The Hemp Planting Predictability Act (H.R. 7024), introduced by Representative Baird (R-IN) in January, takes the simplest path: it pushes the effective date of Section 781 to November 2028, buying the industry two more years under current rules. The bill has bipartisan co-sponsors but doesn’t create a permanent regulatory framework.

The Hemp Safety Enforcement Act, introduced by Senator Rand Paul (R-KY) with co-sponsors Amy Klobuchar (D-MN) and Joni Ernst (R-IA), would hand regulatory authority to states and tribal governments. The approach mirrors how alcohol regulation works in practice — federal guardrails with state-level implementation.

The HEMP Act, from Congressman Morgan Griffith (R-VA) and Congressman Marc Veasey (D-TX), proposes the most detailed framework. It would establish federal standards for testing, labeling, and product safety while preserving market access for compliant products.

A fourth proposal, the Legal Hemp Protection Act drafted by Rep. Andy Barr on April 19, would route hemp-derived beverages through the Alcohol and Tobacco Tax and Trade Bureau, creating age restrictions and retail licensing requirements alongside milligram caps set by the FDA.

Industry Faces a Ticking Clock

The November deadline creates urgency that the CBD industry hasn’t faced since the 2018 Farm Bill first legalized hemp. Companies are operating in a gray zone — their products are legal today but may not be in six months.

For manufacturers of full-spectrum CBD products, the stakes are particularly high. Full-spectrum formulations contain trace amounts of THC alongside other cannabinoids, terpenes, and plant compounds. Many consumers and researchers consider these products more effective than THC-free alternatives due to the so-called entourage effect.

Retailers, too, face difficult decisions. Ordering inventory for the holiday season means betting on whether Congress will act in time.
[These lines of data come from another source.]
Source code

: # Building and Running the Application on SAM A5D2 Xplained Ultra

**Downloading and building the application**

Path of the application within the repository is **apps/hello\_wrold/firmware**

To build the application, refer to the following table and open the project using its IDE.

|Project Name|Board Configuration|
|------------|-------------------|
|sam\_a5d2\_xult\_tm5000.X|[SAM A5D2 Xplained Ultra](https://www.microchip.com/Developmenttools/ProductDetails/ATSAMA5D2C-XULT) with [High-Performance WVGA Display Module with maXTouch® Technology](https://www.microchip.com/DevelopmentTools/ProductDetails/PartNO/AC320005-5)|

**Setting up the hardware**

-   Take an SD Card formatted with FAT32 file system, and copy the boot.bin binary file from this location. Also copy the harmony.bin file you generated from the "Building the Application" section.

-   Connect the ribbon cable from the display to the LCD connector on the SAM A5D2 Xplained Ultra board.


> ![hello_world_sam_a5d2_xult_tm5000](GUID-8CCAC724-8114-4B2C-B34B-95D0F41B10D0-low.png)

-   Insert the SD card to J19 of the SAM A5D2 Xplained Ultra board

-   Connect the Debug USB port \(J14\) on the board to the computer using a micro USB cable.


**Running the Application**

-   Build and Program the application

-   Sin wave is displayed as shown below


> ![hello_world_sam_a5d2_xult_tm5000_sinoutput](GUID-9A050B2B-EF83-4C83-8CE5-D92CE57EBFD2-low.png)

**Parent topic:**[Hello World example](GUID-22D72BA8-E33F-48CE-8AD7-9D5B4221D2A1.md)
The market data supports the urgency. According to a USDA report released this month, U.S. hemp production value reached $739 million in 2025, a 64% jump from the previous year. Floral hemp — the category most affected by the THC cap — accounted for nearly 90% of all outdoor hemp value.

What Happens Next

Congressional staffers familiar with the negotiations say the likeliest outcome is some form of delay — pushing the effective date while a permanent framework gets hammered out. But even a delay requires floor time and votes, and the legislative calendar is crowded.
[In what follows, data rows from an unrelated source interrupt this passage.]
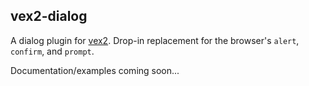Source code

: ## vex2-dialog

A dialog plugin for [vex2](https://github.com/bbatliner/vex2). Drop-in replacement for the browser's `alert`, `confirm`, and `prompt`.

Documentation/examples coming soon...
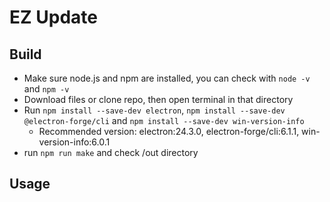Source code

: # EZ Update
## Build
- Make sure node.js and npm are installed, you can check with `node -v` and `npm -v`
- Download files or clone repo, then open terminal in that directory
- Run `npm install --save-dev electron`, `npm install --save-dev @electron-forge/cli` and `npm install --save-dev win-version-info`
  - Recommended version: electron:24.3.0, electron-forge/cli:6.1.1, win-version-info:6.0.1
- run `npm run make` and check /out directory
## Usage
The CBD industry’s best-case scenario is a permanent framework that sets reasonable THC limits based on product type and serving size rather than a blanket per-container cap. The worst case: Congress doesn’t act, and the November deadline arrives with no fix in place.
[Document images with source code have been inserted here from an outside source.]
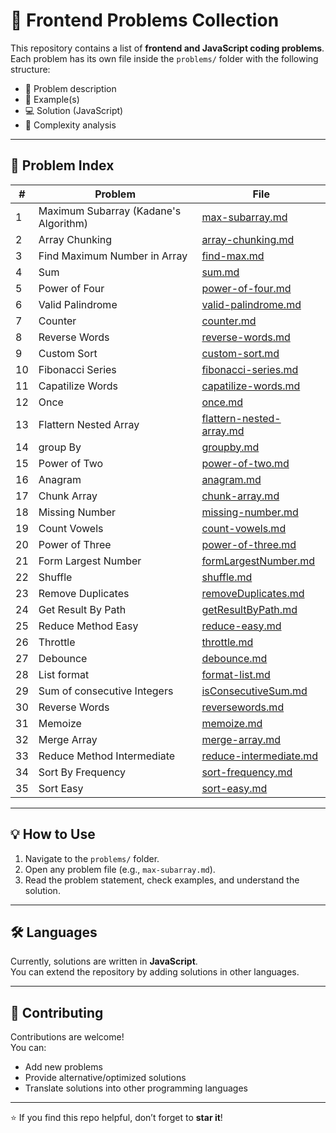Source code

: # 🚀 Frontend Problems Collection

This repository contains a list of **frontend and JavaScript coding problems**.  
Each problem has its own file inside the `problems/` folder with the following structure:
- 📌 Problem description  
- 🎯 Example(s)  
- 💻 Solution (JavaScript)  
- 🧩 Complexity analysis  

---

## 📌 Problem Index

| # | Problem | File |
|---|----------|------|
| 1 | Maximum Subarray (Kadane's Algorithm) | [max-subarray.md](problems/max-subarray.md) |
| 2 | Array Chunking | [array-chunking.md](problems/array-chunking.md) |
| 3 | Find Maximum Number in Array | [find-max.md](problems/find-max.md) |
| 4 | Sum | [sum.md](problems/sum.md) |
| 5 | Power of Four | [power-of-four.md](problems/power-of-four.md) |
| 6 | Valid Palindrome | [valid-palindrome.md](problems/valid-palindrome.md) |
| 7 | Counter | [counter.md](problems/counter.md) |
| 8 | Reverse Words | [reverse-words.md](problems/reverse-words.md) |
| 9 | Custom Sort | [custom-sort.md](problems/custom-sort.md) |
| 10 | Fibonacci Series | [fibonacci-series.md](problems/fibonacci-series.md) |
| 11 | Capatilize Words | [capatilize-words.md](problems/capatilize-words.md) |
| 12 | Once | [once.md](problems/once.md) |
| 13 | Flattern Nested Array | [flattern-nested-array.md](problems/flattern-nested-array.md) |
| 14 | group By | [groupby.md](problems/groupby.md) |
| 15 | Power of Two | [power-of-two.md](problems/power-of-two.md) |
| 16 | Anagram | [anagram.md](problems/anagram.md) |
| 17 | Chunk Array | [chunk-array.md](problems/chunk-array.md) |
| 18 | Missing Number | [missing-number.md](problems/missing-number.md) |
| 19 | Count Vowels | [count-vowels.md](problems/count-vowels.md) |
| 20 | Power of Three | [power-of-three.md](problems/power-of-three.md) |
| 21 | Form Largest Number | [formLargestNumber.md](problems/formLargestNumber.md) |
| 22 | Shuffle | [shuffle.md](problems/shuffle.md) |
| 23 | Remove Duplicates | [removeDuplicates.md](problems/removeDuplicates.md) |
| 24 | Get Result By Path | [getResultByPath.md](problems/getResultByPath.md) |
| 25 | Reduce Method Easy | [reduce-easy.md](problems/reduce-easy.md) |
| 26 | Throttle | [throttle.md](problems/throttle.md) |
| 27 | Debounce | [debounce.md](problems/debounce.md) |
| 28 | List format | [format-list.md](problems/format-list.md) |
| 29 | Sum of consecutive Integers | [isConsecutiveSum.md](problems/isConsecutiveSum.md) |
| 30 | Reverse Words | [reversewords.md](problems/reversewords.md) |
| 31 | Memoize | [memoize.md](problems/memoize.md) |
| 32 | Merge Array | [merge-array.md](problems/merge-array.md) |
| 33 | Reduce Method Intermediate | [reduce-intermediate.md](problems/reduce-intermediate.md) |
| 34 | Sort By Frequency | [sort-frequency.md](problems/sort-frequency.md) |
| 35 | Sort Easy | [sort-easy.md](problems/sort-easy.md) |












---

## 💡 How to Use
1. Navigate to the `problems/` folder.  
2. Open any problem file (e.g., `max-subarray.md`).  
3. Read the problem statement, check examples, and understand the solution.  

---

## 🛠 Languages
Currently, solutions are written in **JavaScript**.  
You can extend the repository by adding solutions in other languages.  

---

## 🤝 Contributing
Contributions are welcome!  
You can:
- Add new problems  
- Provide alternative/optimized solutions  
- Translate solutions into other programming languages  

---

⭐ If you find this repo helpful, don’t forget to **star it**!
For consumers who use CBD products and want to ensure they’re purchasing properly tested products with verified certificates of analysis, the message from industry groups is consistent — stock up and speak up. Several trade organizations are running campaigns encouraging CBD users to contact their representatives.

The next few months will determine whether the legal CBD market that emerged after the 2018 Farm Bill survives in its current form or gets rebuilt from scratch.


These statements have not been evaluated by the Food and Drug Administration. CBD products are not intended to diagnose, treat, cure, or prevent any disease.